- [AIM OF THE TASK]: State the number of lines in the following data that include the word "sobre", with no other text.

- [Stored data]:
+++

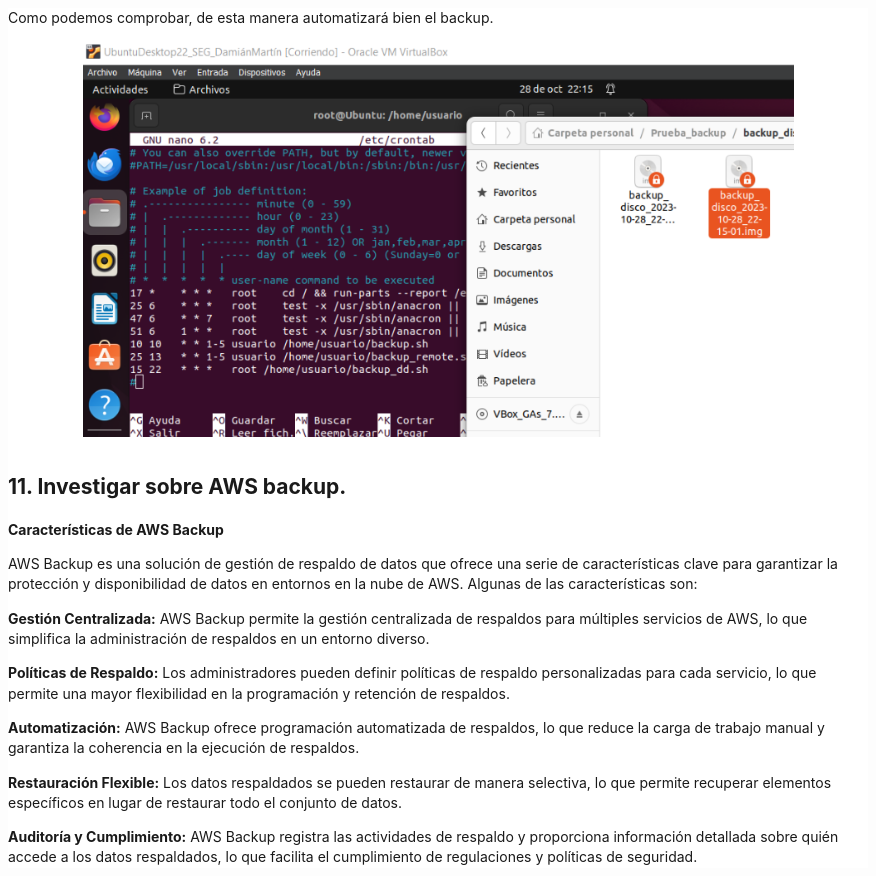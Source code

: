 Como podemos comprobar, de esta manera automatizará bien el backup.

<p align="center">
    <img src="imagenes/A10_4.png" alt="captura4actividad10" width="712" height="395">
</p>

## 11. Investigar sobre AWS backup.

**Características de AWS Backup**

AWS Backup es una solución de gestión de respaldo de datos que ofrece una serie de características clave para garantizar la protección y disponibilidad de datos en entornos en la nube de AWS. Algunas de las características son:

**Gestión Centralizada:** AWS Backup permite la gestión centralizada de respaldos para múltiples servicios de AWS, lo que simplifica la administración de respaldos en un entorno diverso.

**Políticas de Respaldo:** Los administradores pueden definir políticas de respaldo personalizadas para cada servicio, lo que permite una mayor flexibilidad en la programación y retención de respaldos.

**Automatización:** AWS Backup ofrece programación automatizada de respaldos, lo que reduce la carga de trabajo manual y garantiza la coherencia en la ejecución de respaldos.

**Restauración Flexible:** Los datos respaldados se pueden restaurar de manera selectiva, lo que permite recuperar elementos específicos en lugar de restaurar todo el conjunto de datos.

**Auditoría y Cumplimiento:** AWS Backup registra las actividades de respaldo y proporciona información detallada sobre quién accede a los datos respaldados, lo que facilita el cumplimiento de regulaciones y políticas de seguridad.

+++

- [TASK SOLUTION]: 2